Re: [PATCH v4 14/36] lib: add allocation tagging support for memory allocation profiling

From: Kent Overstreet
Date: Wed Feb 21 2024 - 18:29:42 EST


On Wed, Feb 21, 2024 at 03:05:32PM -0800, Kees Cook wrote:
> On Wed, Feb 21, 2024 at 11:40:27AM -0800, Suren Baghdasaryan wrote:
> > [...]
> > +struct alloc_tag {
> > + struct codetag ct;
> > + struct alloc_tag_counters __percpu *counters;
> > +} __aligned(8);
> > [...]
> > +#define DEFINE_ALLOC_TAG(_alloc_tag) \
> > + static DEFINE_PER_CPU(struct alloc_tag_counters, _alloc_tag_cntr); \
> > + static struct alloc_tag _alloc_tag __used __aligned(8) \
> > + __section("alloc_tags") = { \
> > + .ct = CODE_TAG_INIT, \
> > + .counters = &_alloc_tag_cntr };
> > [...]
> > +static inline struct alloc_tag *alloc_tag_save(struct alloc_tag *tag)
> > +{
> > + swap(current->alloc_tag, tag);
> > + return tag;
> > +}
>
> Future security hardening improvement idea based on this infrastructure:
> it should be possible to implement per-allocation-site kmem caches.
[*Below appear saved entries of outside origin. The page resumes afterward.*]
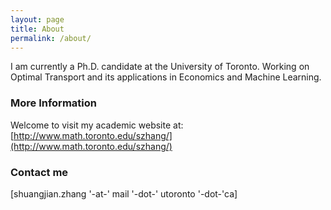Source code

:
 ```yaml
---
layout: page
title: About
permalink: /about/
---
```


I am currently a Ph.D. candidate at the University of Toronto. Working on Optimal Transport and its applications in Economics and Machine Learning.

### More Information

Welcome to visit my academic website at: [http://www.math.toronto.edu/szhang/](http://www.math.toronto.edu/szhang/)

### Contact me

[shuangjian.zhang '-at-' mail '-dot-' utoronto '-dot-'ca]
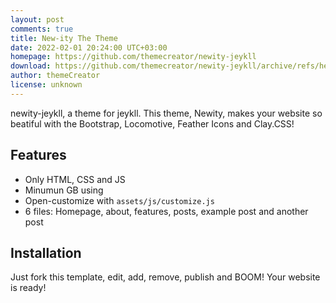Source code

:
 ```yaml
---
layout: post
comments: true
title: New-ity The Theme
date: 2022-02-01 20:24:00 UTC+03:00
homepage: https://github.com/themecreator/newity-jeykll
download: https://github.com/themecreator/newity-jeykll/archive/refs/heads/main.zip
author: themeCreator
license: unknown
---
```


newity-jeykll, a theme for jeykll. This theme, Newity, makes your website so beatiful with the Bootstrap, Locomotive, Feather Icons and Clay.CSS!

## Features

* Only HTML, CSS and JS
* Minumun GB using
* Open-customize with `assets/js/customize.js`
* 6 files: Homepage, about, features, posts, example post and another post

## Installation

Just fork this template, edit, add, remove, publish and BOOM! Your website is ready!
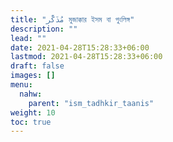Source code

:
 ```yaml
---
title: "مُذَكَّر মুজাক্কার ইসম বা পুংলিঙ্গ"
description: ""
lead: ""
date: 2021-04-28T15:28:33+06:00
lastmod: 2021-04-28T15:28:33+06:00
draft: false
images: []
menu: 
  nahw:
    parent: "ism_tadhkir_taanis"
weight: 10
toc: true
---
```



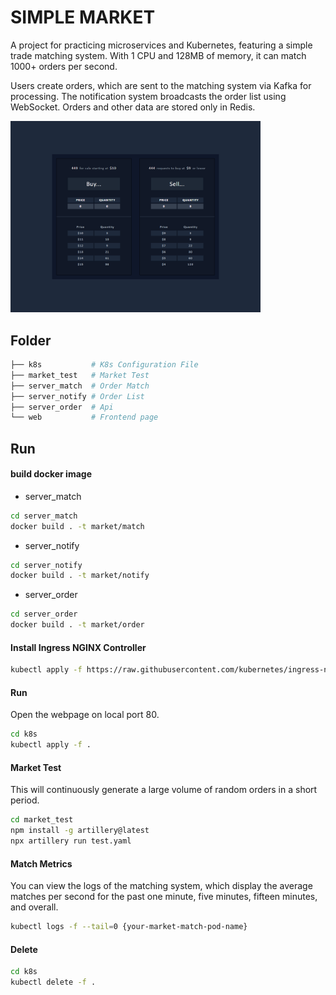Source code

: # SIMPLE MARKET

A project for practicing microservices and Kubernetes, featuring a simple trade matching system. With 1 CPU and 128MB of memory, it can match 1000+ orders per second.

Users create orders, which are sent to the matching system via Kafka for processing. The notification system broadcasts the order list using WebSocket. Orders and other data are stored only in Redis.

<img src="./web.png" alt="web" width="400"/>

## Folder

``` bash
├── k8s           # K8s Configuration File
├── market_test   # Market Test
├── server_match  # Order Match
├── server_notify # Order List
├── server_order  # Api
└── web           # Frontend page
```

## Run

#### build docker image

- server_match
``` bash
cd server_match
docker build . -t market/match
```

- server_notify
``` bash
cd server_notify
docker build . -t market/notify
```

- server_order
``` bash
cd server_order
docker build . -t market/order
```

#### Install Ingress NGINX Controller

```bash
kubectl apply -f https://raw.githubusercontent.com/kubernetes/ingress-nginx/controller-v1.12.0-beta.0/deploy/static/provider/cloud/deploy.yaml
```

#### Run

Open the webpage on local port 80.

```bash
cd k8s
kubectl apply -f .
``` 

#### Market Test

This will continuously generate a large volume of random orders in a short period.

```bash
cd market_test
npm install -g artillery@latest
npx artillery run test.yaml
``` 

#### Match Metrics

You can view the logs of the matching system, which display the average matches per second for the past one minute, five minutes, fifteen minutes, and overall.

```bash
kubectl logs -f --tail=0 {your-market-match-pod-name}
```

#### Delete
```bash
cd k8s
kubectl delete -f .
``` 

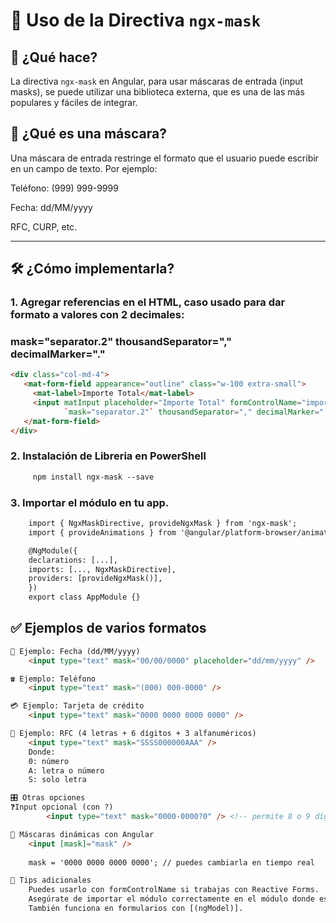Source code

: # 📏 Uso de la Directiva `ngx-mask`

## 🎯 ¿Qué hace?

La directiva `ngx-mask` en Angular, para usar máscaras de entrada (input masks), se puede utilizar una biblioteca externa, que es una de las más populares y fáciles de integrar.

## 🔧 ¿Qué es una máscara?

Una máscara de entrada restringe el formato que el usuario puede escribir en un campo de texto. Por ejemplo:

  Teléfono: (999) 999-9999  

  Fecha: dd/MM/yyyy  

  RFC, CURP, etc.  

---

## 🛠️ ¿Cómo implementarla?

### 1. Agregar referencias en el HTML, caso usado para dar formato a valores con 2 decimales:
###    mask="separator.2" thousandSeparator=","    decimalMarker="."

```html
<div class="col-md-4">
   <mat-form-field appearance="outline" class="w-100 extra-small">
     <mat-label>Importe Total</mat-label>
     <input matInput placeholder="Importe Total" formControlName="importe" autocomplete="off"
            `mask="separator.2"` thousandSeparator="," decimalMarker="." tabindex="5">
   </mat-form-field>
</div>
```

### 2. Instalación de Libreria en PowerShell

```html
     npm install ngx-mask --save
```

### 3. Importar el módulo en tu app.
```html
    import { NgxMaskDirective, provideNgxMask } from 'ngx-mask';
    import { provideAnimations } from '@angular/platform-browser/animations';

    @NgModule({
    declarations: [...],
    imports: [..., NgxMaskDirective],
    providers: [provideNgxMask()],
    })
    export class AppModule {}
```
## ✅ Ejemplos de varios formatos

```html
📅 Ejemplo: Fecha (dd/MM/yyyy)
    <input type="text" mask="00/00/0000" placeholder="dd/mm/yyyy" />

☎️ Ejemplo: Teléfono
    <input type="text" mask="(000) 000-0000" />

💳 Ejemplo: Tarjeta de crédito
    <input type="text" mask="0000 0000 0000 0000" />

🎯 Ejemplo: RFC (4 letras + 6 dígitos + 3 alfanuméricos)
    <input type="text" mask="SSSS000000AAA" />
    Donde:
    0: número
    A: letra o número
    S: solo letra

🎛️ Otras opciones
❓Input opcional (con ?)
        <input type="text" mask="0000-0000?0" /> <!-- permite 8 o 9 dígitos -->

🔁 Máscaras dinámicas con Angular
    <input [mask]="mask" />
  
    mask = '0000 0000 0000 0000'; // puedes cambiarla en tiempo real

📌 Tips adicionales
    Puedes usarlo con formControlName si trabajas con Reactive Forms.
    Asegúrate de importar el módulo correctamente en el módulo donde estés usando el input (puede ser un SharedModule si está separado).
    También funciona en formularios con [(ngModel)].
```
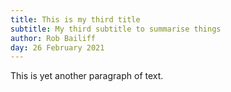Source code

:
 ```yaml
---
title: This is my third title
subtitle: My third subtitle to summarise things
author: Rob Bailiff
day: 26 February 2021
---
```

This is yet another paragraph of text.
For
> example, we could create:
>
> struct alloc_details {
> u32 flags;
> union {
> u32 size; /* not valid after __init completes */
> struct kmem_cache *cache;
> };
> };
>
> - add struct alloc_details to struct alloc_tag
> - move the tags section into .ro_after_init
> - extend alloc_hooks() to populate flags and size:
> .flags = __builtin_constant_p(size) ? KMALLOC_ALLOCATE_FIXED
> : KMALLOC_ALLOCATE_BUCKETS;
> .size = __builtin_constant_p(size) ? size : SIZE_MAX;
> - during kernel start or module init, walk the alloc_tag list
> and create either a fixed-size kmem_cache or to allocate a
> full set of kmalloc-buckets, and update the "cache" member.
> - adjust kmalloc core routines to use current->alloc_tag->cache instead
> of using the global buckets.
>
> This would get us fully separated allocations, producing better than
> type-based levels of granularity, exceeding what we have currently with
> CONFIG_RANDOM_KMALLOC_CACHES.
>
> Does this look possible, or am I misunderstanding something in the
> infrastructure being created here?

Definitely possible, but... would we want this? That would produce a
_lot_ of kmem caches, and don't we already try to collapse those where
possible to reduce internal fragmentation?